Return, word for word, every entry in the listing below, but not its images.

****

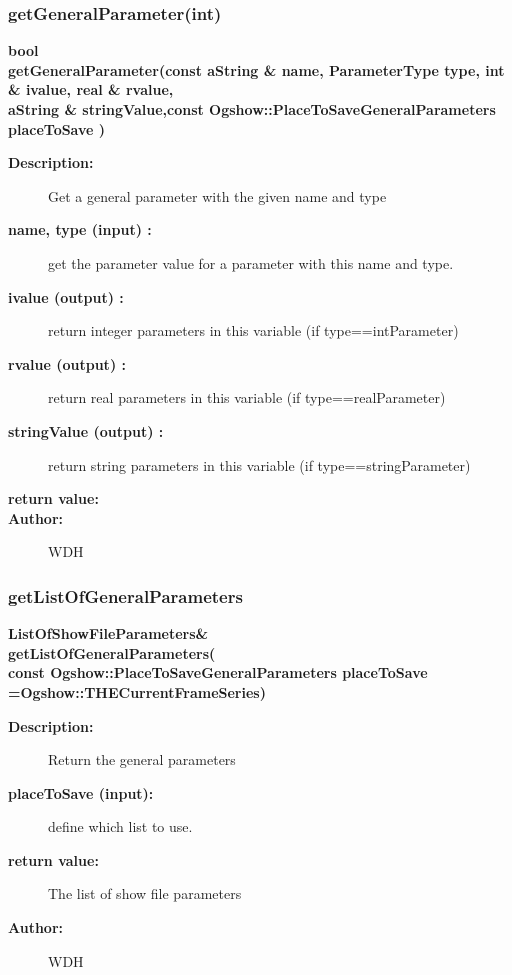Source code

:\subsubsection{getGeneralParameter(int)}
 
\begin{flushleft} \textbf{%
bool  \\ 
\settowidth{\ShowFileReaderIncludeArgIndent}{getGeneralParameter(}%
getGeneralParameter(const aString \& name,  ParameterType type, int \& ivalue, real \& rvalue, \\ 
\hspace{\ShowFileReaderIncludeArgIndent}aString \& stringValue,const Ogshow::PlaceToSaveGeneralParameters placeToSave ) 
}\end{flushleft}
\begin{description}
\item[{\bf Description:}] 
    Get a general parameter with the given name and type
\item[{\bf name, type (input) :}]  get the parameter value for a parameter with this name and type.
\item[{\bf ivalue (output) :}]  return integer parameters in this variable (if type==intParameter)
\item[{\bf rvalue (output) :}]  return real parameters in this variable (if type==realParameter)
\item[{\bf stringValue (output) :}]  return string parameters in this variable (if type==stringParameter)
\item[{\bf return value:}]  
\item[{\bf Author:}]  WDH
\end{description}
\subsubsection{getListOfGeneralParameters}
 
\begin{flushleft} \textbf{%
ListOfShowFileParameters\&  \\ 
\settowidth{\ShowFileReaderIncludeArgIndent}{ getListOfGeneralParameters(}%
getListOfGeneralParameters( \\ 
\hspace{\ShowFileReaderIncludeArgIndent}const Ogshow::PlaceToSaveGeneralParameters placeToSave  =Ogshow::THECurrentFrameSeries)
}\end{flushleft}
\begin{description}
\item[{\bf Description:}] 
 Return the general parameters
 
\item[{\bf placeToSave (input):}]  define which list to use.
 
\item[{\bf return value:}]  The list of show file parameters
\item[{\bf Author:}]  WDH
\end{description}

****

Exercise output
Source code

:\subsubsection{getGeneralParameter(int)}
 
\begin{flushleft} \textbf{%
bool  \\ 
\settowidth{\ShowFileReaderIncludeArgIndent}{getGeneralParameter(}%
getGeneralParameter(const aString \& name,  ParameterType type, int \& ivalue, real \& rvalue, \\ 
\hspace{\ShowFileReaderIncludeArgIndent}aString \& stringValue,const Ogshow::PlaceToSaveGeneralParameters placeToSave ) 
}\end{flushleft}
\begin{description}
\item[{\bf Description:}] 
    Get a general parameter with the given name and type
\item[{\bf name, type (input) :}]  get the parameter value for a parameter with this name and type.
\item[{\bf ivalue (output) :}]  return integer parameters in this variable (if type==intParameter)
\item[{\bf rvalue (output) :}]  return real parameters in this variable (if type==realParameter)
\item[{\bf stringValue (output) :}]  return string parameters in this variable (if type==stringParameter)
\item[{\bf return value:}]  
\item[{\bf Author:}]  WDH
\end{description}
\subsubsection{getListOfGeneralParameters}
 
\begin{flushleft} \textbf{%
ListOfShowFileParameters\&  \\ 
\settowidth{\ShowFileReaderIncludeArgIndent}{ getListOfGeneralParameters(}%
getListOfGeneralParameters( \\ 
\hspace{\ShowFileReaderIncludeArgIndent}const Ogshow::PlaceToSaveGeneralParameters placeToSave  =Ogshow::THECurrentFrameSeries)
}\end{flushleft}
\begin{description}
\item[{\bf Description:}] 
 Return the general parameters
 
\item[{\bf placeToSave (input):}]  define which list to use.
 
\item[{\bf return value:}]  The list of show file parameters
\item[{\bf Author:}]  WDH
\end{description}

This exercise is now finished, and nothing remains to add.